A filosofia da reforma sindical
José Pastore
Inúmeros fatores têm causado estragos na filiação e nas finanças dos sindicatos de trabalhadores na maior parte do mundo. Dentre eles estão o desemprego, a redução do das mega empresas, a multiplicação de pequenas, a desindustrialização, a expansão do comércio e serviços com unidades atomizadas, a terceirização de atividades, o avanço tecnológico, a privatização, a concorrência internacional, a globalização e a frenética movimentação de empresas e empregos de um país para outro.

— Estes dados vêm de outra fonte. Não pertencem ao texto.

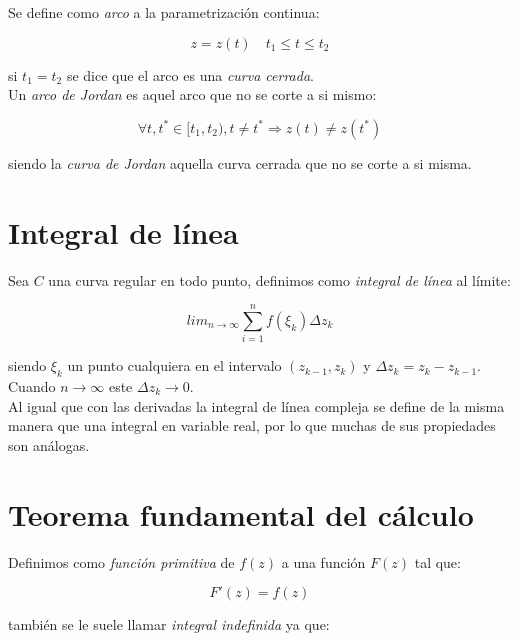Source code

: \documentclass[12pt]{book}
\begin{document}
Se define como \textit{arco} a la parametrización continua:

\begin{equation}
z=z(t) \quad t_1 \leq t \leq t_2
\end{equation}

si $t_1 = t_2$ se dice que el arco es una \textit{curva cerrada}.  \\

Un \textit{arco de Jordan} es aquel arco que no se corte a si mismo:

\begin{equation}
\forall t,t^* \in [t_1,t_2), t\neq t^* \Longrightarrow z(t)\neq z(t^*)
\end{equation}

siendo la \textit{curva de Jordan} aquella curva cerrada que no se corte a si misma.

\section{Integral de línea}

Sea $C$ una curva regular en todo punto, definimos como \textit{integral de línea} al límite:

\begin{equation}
lim_{n \rightarrow \infty} \sum_{i=1}^n f( \xi_k) \Delta z_k
\end{equation}

siendo $\xi_k$ un punto cualquiera en el intervalo $(z_{k-1},z_k)$ y $\Delta z_k = z_k-z_{k-1}$.  Cuando $n \rightarrow \infty$ este $\Delta z_k \rightarrow 0$. \\

Al igual que con las derivadas la integral de línea compleja se define de la misma manera que una integral en variable real, por lo que muchas de sus propiedades son análogas. \\

\section{Teorema fundamental del cálculo}

Definimos como \textit{función primitiva} de $f(z)$ a una función $F(z)$ tal que:

\begin{equation}
F'(z) = f(z)
\end{equation}

también se le suele llamar \textit{integral indefinida} ya que:
\end{document}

Tudo isso vem ocorrendo desde meados dos anos 80. Ficou difícil recrutar filiados em milhões de pequenas empresas que, junto com as grandes, formam cadeias e redes de produção e comercialização, que, como um caleidoscópio, modificam-se a cada momento. Ademais, é quase impossível conquistar adeptos entre trabalhadores que ora são empregados, ora são autônomos; ora estão na formalidade, ora na informalidade; ora trabalham na empresa contratante, ora na contratada – afora aqueles que perdem os empregos porque estes se foram para outros países. Finalmente, com as negociações descentralizadas ficou impraticável para os sindicatos atender os trabalhadores no nível das empresas.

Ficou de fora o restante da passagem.